WHAT THE EXERCISE ASKS: Output the entries below unchanged, except for the pictures.

== Segment start ==

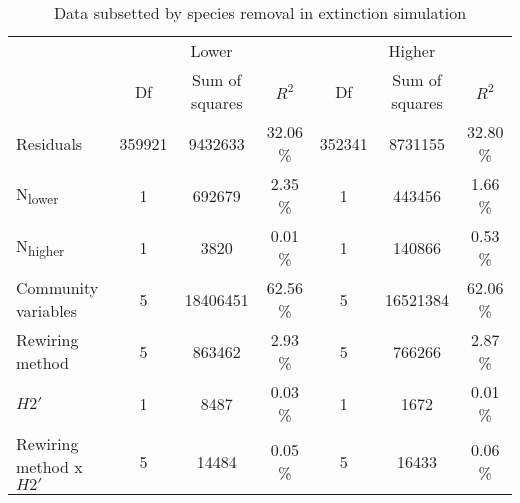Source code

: \documentclass[12pt,a4paper]{article}
\begin{document}
\begin{table}[H]
\begin{subtable}{\linewidth}
\caption{Data subsetted by species removal in extinction simulation}
\label{tab:anova_lo_hi}
\begin{tabularx}{\linewidth}{@{} X *6{c} @{}}
\toprule
  & \multicolumn{3}{c}{Lower} & \multicolumn{3}{c}{Higher} \\ \cmidrule(l){2-4} \cmidrule(l){5-7} 
  						& Df 	& Sum of squares	& $R^2$ 		& Df 	& Sum of squares 	& $R^2$  \\ \midrule
Residuals 				& 359921 & 9432633 		& 32.06 \% 	& 352341	& 8731155 			& 32.80 \%\\ 
N\textsubscript{lower} 	& 1 		& 692679 		& 2.35 \% 	& 1 		& 443456 			& 1.66 \%\\
N\textsubscript{higher} 	& 1 		& 3820 			& 0.01 \% 	& 1 		& 140866 			& 0.53 \%\\
Community variables 		& 5 		& 18406451 		& 62.56 \% 	& 5 		& 16521384 			& 62.06 \%\\
Rewiring method 			& 5 		& 863462			& 2.93 \% 	& 5 		& 766266				& 2.87 \%\\ 
$H2'$ 					& 1 		& 8487 			& 0.03 \% 	& 1 		& 1672 				& 0.01 \%\\
Rewiring method x $H2'$ 	& 5 		& 14484 			& 0.05 \% 	& 5 		& 16433				& 0.06 \%\\ \bottomrule
\end{tabularx}
\end{subtable}
\medskip
\end{table}


\end{document}
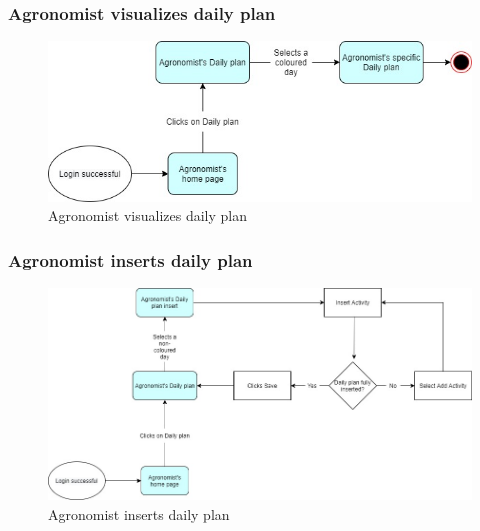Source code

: \documentclass{article}
\begin{document}
        
        
        \subsubsection{Agronomist visualizes daily plan}
            \begin{figure} [h]
                \centering
                \includegraphics[width=1\textwidth]{images/UserInterfaces/MapsFunctionalities/15. AgronomistVisualizesDailyPlan.jpg}
                \caption{\label{fig:AgronomistVisualizeDailyPlan}Agronomist visualizes daily plan}
            \end{figure}
    
        \newpage
        
        \subsubsection{Agronomist inserts daily plan}
            \begin{figure} [h]
                \centering
                \includegraphics[width=1\textwidth]{images/UserInterfaces/MapsFunctionalities/17. AgronomistInsertsDailyPlan.jpg}
                \caption{\label{fig:AgronomistInsertDailyPlan}Agronomist inserts daily plan}
            \end{figure}
        
    
        
\end{document}
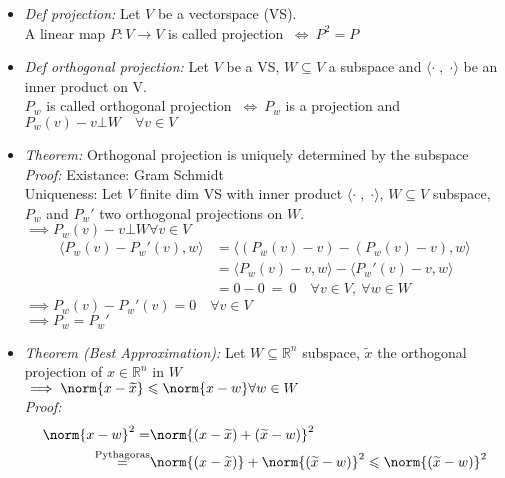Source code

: \begin{SolutionSheet}[\ref{sheet1}]
  \begin{Solution}
    \begin{itemize}
      \item \textit{Def projection:} Let $V$ be a vectorspace (VS). \\
        A linear map $P: V \to V$ is called projection $\ \iff \ P^2 = P$
      \item \textit{Def orthogonal projection:} Let $V$ be a VS, $W \subseteq V$ a subspace 
        and $\langle \cdot \; , \; \cdot \rangle$ be an inner product on V. \\
        $P_w$ is called orthogonal projection $\ \iff \ P_w$ is a projection and 
        $P_w(v)-v \bot W \quad \forall v\in V$
      \item \textit{Theorem:} Orthogonal projection is uniquely determined by the subspace \\
        \textit{Proof:} Existance: Gram Schmidt \\
        Uniqueness: Let $V$ finite dim VS with inner product $\langle \cdot \; , \; \cdot \rangle$,
        $W \subseteq V$ subspace, $P_w$ and $P_w'$ two orthogonal projections on $W$. \\
        $\implies P_w(v)-v \bot W \forall v \in V$ 
        \begin{align*}
          \langle P_w(v) - P_w'(v), w \rangle &= \langle (P_w(v) - v) - (P_w(v) - v), w \rangle \\
          &= \langle P_w(v) - v , w \rangle - \langle P_w'(v) - v , w \rangle \\
          &= 0 - 0 \ = \ 0 \quad \forall v\in V, \ \forall w\in W
        \end{align*}
        $\implies P_w(v) - P_w'(v) = 0 \quad \forall v \in V$ \\
        $\implies P_w = P_w'$
      \item \textit{Theorem (Best Approximation):} Let $W \subseteq \mathbb{R}^n$ subspace,
        $\widetilde{x}$ the orthogonal projection of $x \in \mathbb{R}^n$ in $W$ \\
        $\implies \norm{x - \widetilde{x}} \leqslant \norm{x - w} \forall w \in W$ \\
        \textit{Proof:}  
        \begin{align*}
          \norm{x - w}^2 = & \norm{(x - \widetilde{x}) + (\widetilde{x} - w)}^2 \\
          \stackrel{\text{Pythagoras}}{=} & \norm{(x - \widetilde{x})} + \norm{(\widetilde{x} - w)}^2
          \leqslant \norm{(\widetilde{x} - w)}^2

\end{align*}
\end{itemize}
\end{Solution}
\end{SolutionSheet}

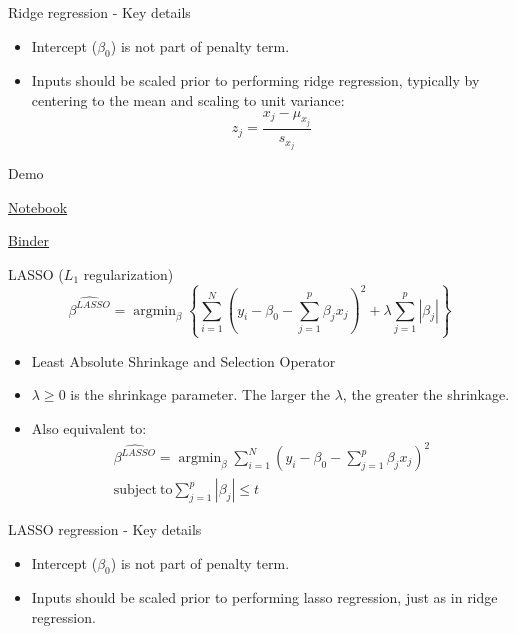 \documentclass{beamer}
\DeclareMathOperator*{\argmin}{argmin}
\begin{document}
\begin{frame}{Ridge regression - Key details}
    \begin{itemize}
        \item Intercept ($\beta_0$) is not part of penalty term.
        \item Inputs should be scaled prior to performing ridge regression, typically by centering to the mean and scaling to unit variance:
        \begin{equation*}
            z_j = \frac{x_j - \mu_{x_j}}{s_{x_j}}
        \end{equation*}
    \end{itemize}
\end{frame} 


\begin{frame}{Demo}
    \centerline{\href{https://github.com/materialsvirtuallab/nano281/tree/master/lectures}{Notebook}}
    \centerline{\href{https://mybinder.org/v2/gh/materialsvirtuallab/nano281/master?filepath=lectures}{Binder}}
\end{frame} 



\begin{frame}{LASSO ($L_1$ regularization)}
    \begin{equation*}
        \hat{\beta^{LASSO}} = \argmin_\beta \left \{ \sum_{i=1}^N (y_i - \beta_0 - \sum_{j=1}^p \beta_j x_j)^2 + \lambda \sum_{j=1}^p |\beta_j| \right \}
    \end{equation*}
    \begin{itemize}
        \item Least Absolute Shrinkage and Selection Operator
        \item $\lambda \geq 0$ is the shrinkage parameter. The larger the $\lambda$, the greater the shrinkage.
        \item Also equivalent to:
        \begin{eqnarray*}
        \hat{\beta^{LASSO}} = \argmin_\beta \sum_{i=1}^N (y_i - \beta_0 - \sum_{j=1}^p \beta_j x_j)^2\\
        \mathrm{subject~to} \sum_{j=1}^p |\beta_j| \leq t
        \end{eqnarray*}
    \end{itemize}
\end{frame}


\begin{frame}{LASSO regression - Key details}
    \begin{itemize}
        \item Intercept ($\beta_0$) is not part of penalty term.
        \item Inputs should be scaled prior to performing lasso regression, just as in ridge regression.
    \end{itemize}
\end{frame} 
\end{document}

== Segment end ==

EXPECTED ANSWER:
Source code

: \documentclass[12pt,a4paper]{article}
\begin{document}
\begin{table}[H]
\begin{subtable}{\linewidth}
\caption{Data subsetted by species removal in extinction simulation}
\label{tab:anova_lo_hi}
\begin{tabularx}{\linewidth}{@{} X *6{c} @{}}
\toprule
  & \multicolumn{3}{c}{Lower} & \multicolumn{3}{c}{Higher} \\ \cmidrule(l){2-4} \cmidrule(l){5-7} 
  						& Df 	& Sum of squares	& $R^2$ 		& Df 	& Sum of squares 	& $R^2$  \\ \midrule
Residuals 				& 359921 & 9432633 		& 32.06 \% 	& 352341	& 8731155 			& 32.80 \%\\ 
N\textsubscript{lower} 	& 1 		& 692679 		& 2.35 \% 	& 1 		& 443456 			& 1.66 \%\\
N\textsubscript{higher} 	& 1 		& 3820 			& 0.01 \% 	& 1 		& 140866 			& 0.53 \%\\
Community variables 		& 5 		& 18406451 		& 62.56 \% 	& 5 		& 16521384 			& 62.06 \%\\
Rewiring method 			& 5 		& 863462			& 2.93 \% 	& 5 		& 766266				& 2.87 \%\\ 
$H2'$ 					& 1 		& 8487 			& 0.03 \% 	& 1 		& 1672 				& 0.01 \%\\
Rewiring method x $H2'$ 	& 5 		& 14484 			& 0.05 \% 	& 5 		& 16433				& 0.06 \%\\ \bottomrule
\end{tabularx}
\end{subtable}
\medskip
\end{table}


\end{document}
Source code

: \documentclass{article}
\begin{document}
        
        
        \subsubsection{Agronomist visualizes daily plan}
            \begin{figure} [h]
                \centering
                \includegraphics[width=1\textwidth]{images/UserInterfaces/MapsFunctionalities/15. AgronomistVisualizesDailyPlan.jpg}
                \caption{\label{fig:AgronomistVisualizeDailyPlan}Agronomist visualizes daily plan}
            \end{figure}
    
        \newpage
        
        \subsubsection{Agronomist inserts daily plan}
            \begin{figure} [h]
                \centering
                \includegraphics[width=1\textwidth]{images/UserInterfaces/MapsFunctionalities/17. AgronomistInsertsDailyPlan.jpg}
                \caption{\label{fig:AgronomistInsertDailyPlan}Agronomist inserts daily plan}
            \end{figure}
        
    
        
\end{document}
Source code

: \begin{SolutionSheet}[\ref{sheet1}]
  \begin{Solution}
    \begin{itemize}
      \item \textit{Def projection:} Let $V$ be a vectorspace (VS). \\
        A linear map $P: V \to V$ is called projection $\ \iff \ P^2 = P$
      \item \textit{Def orthogonal projection:} Let $V$ be a VS, $W \subseteq V$ a subspace 
        and $\langle \cdot \; , \; \cdot \rangle$ be an inner product on V. \\
        $P_w$ is called orthogonal projection $\ \iff \ P_w$ is a projection and 
        $P_w(v)-v \bot W \quad \forall v\in V$
      \item \textit{Theorem:} Orthogonal projection is uniquely determined by the subspace \\
        \textit{Proof:} Existance: Gram Schmidt \\
        Uniqueness: Let $V$ finite dim VS with inner product $\langle \cdot \; , \; \cdot \rangle$,
        $W \subseteq V$ subspace, $P_w$ and $P_w'$ two orthogonal projections on $W$. \\
        $\implies P_w(v)-v \bot W \forall v \in V$ 
        \begin{align*}
          \langle P_w(v) - P_w'(v), w \rangle &= \langle (P_w(v) - v) - (P_w(v) - v), w \rangle \\
          &= \langle P_w(v) - v , w \rangle - \langle P_w'(v) - v , w \rangle \\
          &= 0 - 0 \ = \ 0 \quad \forall v\in V, \ \forall w\in W
        \end{align*}
        $\implies P_w(v) - P_w'(v) = 0 \quad \forall v \in V$ \\
        $\implies P_w = P_w'$
      \item \textit{Theorem (Best Approximation):} Let $W \subseteq \mathbb{R}^n$ subspace,
        $\widetilde{x}$ the orthogonal projection of $x \in \mathbb{R}^n$ in $W$ \\
        $\implies \norm{x - \widetilde{x}} \leqslant \norm{x - w} \forall w \in W$ \\
        \textit{Proof:}  
        \begin{align*}
          \norm{x - w}^2 = & \norm{(x - \widetilde{x}) + (\widetilde{x} - w)}^2 \\
          \stackrel{\text{Pythagoras}}{=} & \norm{(x - \widetilde{x})} + \norm{(\widetilde{x} - w)}^2
          \leqslant \norm{(\widetilde{x} - w)}^2

\end{align*}
\end{itemize}
\end{Solution}
\end{SolutionSheet}

 \documentclass{beamer}
\DeclareMathOperator*{\argmin}{argmin}
\begin{document}
\begin{frame}{Ridge regression - Key details}
    \begin{itemize}
        \item Intercept ($\beta_0$) is not part of penalty term.
        \item Inputs should be scaled prior to performing ridge regression, typically by centering to the mean and scaling to unit variance:
        \begin{equation*}
            z_j = \frac{x_j - \mu_{x_j}}{s_{x_j}}
        \end{equation*}
    \end{itemize}
\end{frame} 


\begin{frame}{Demo}
    \centerline{\href{https://github.com/materialsvirtuallab/nano281/tree/master/lectures}{Notebook}}
    \centerline{\href{https://mybinder.org/v2/gh/materialsvirtuallab/nano281/master?filepath=lectures}{Binder}}
\end{frame} 



\begin{frame}{LASSO ($L_1$ regularization)}
    \begin{equation*}
        \hat{\beta^{LASSO}} = \argmin_\beta \left \{ \sum_{i=1}^N (y_i - \beta_0 - \sum_{j=1}^p \beta_j x_j)^2 + \lambda \sum_{j=1}^p |\beta_j| \right \}
    \end{equation*}
    \begin{itemize}
        \item Least Absolute Shrinkage and Selection Operator
        \item $\lambda \geq 0$ is the shrinkage parameter. The larger the $\lambda$, the greater the shrinkage.
        \item Also equivalent to:
        \begin{eqnarray*}
        \hat{\beta^{LASSO}} = \argmin_\beta \sum_{i=1}^N (y_i - \beta_0 - \sum_{j=1}^p \beta_j x_j)^2\\
        \mathrm{subject~to} \sum_{j=1}^p |\beta_j| \leq t
        \end{eqnarray*}
    \end{itemize}
\end{frame}


\begin{frame}{LASSO regression - Key details}
    \begin{itemize}
        \item Intercept ($\beta_0$) is not part of penalty term.
        \item Inputs should be scaled prior to performing lasso regression, just as in ridge regression.
    \end{itemize}
\end{frame} 
\end{document}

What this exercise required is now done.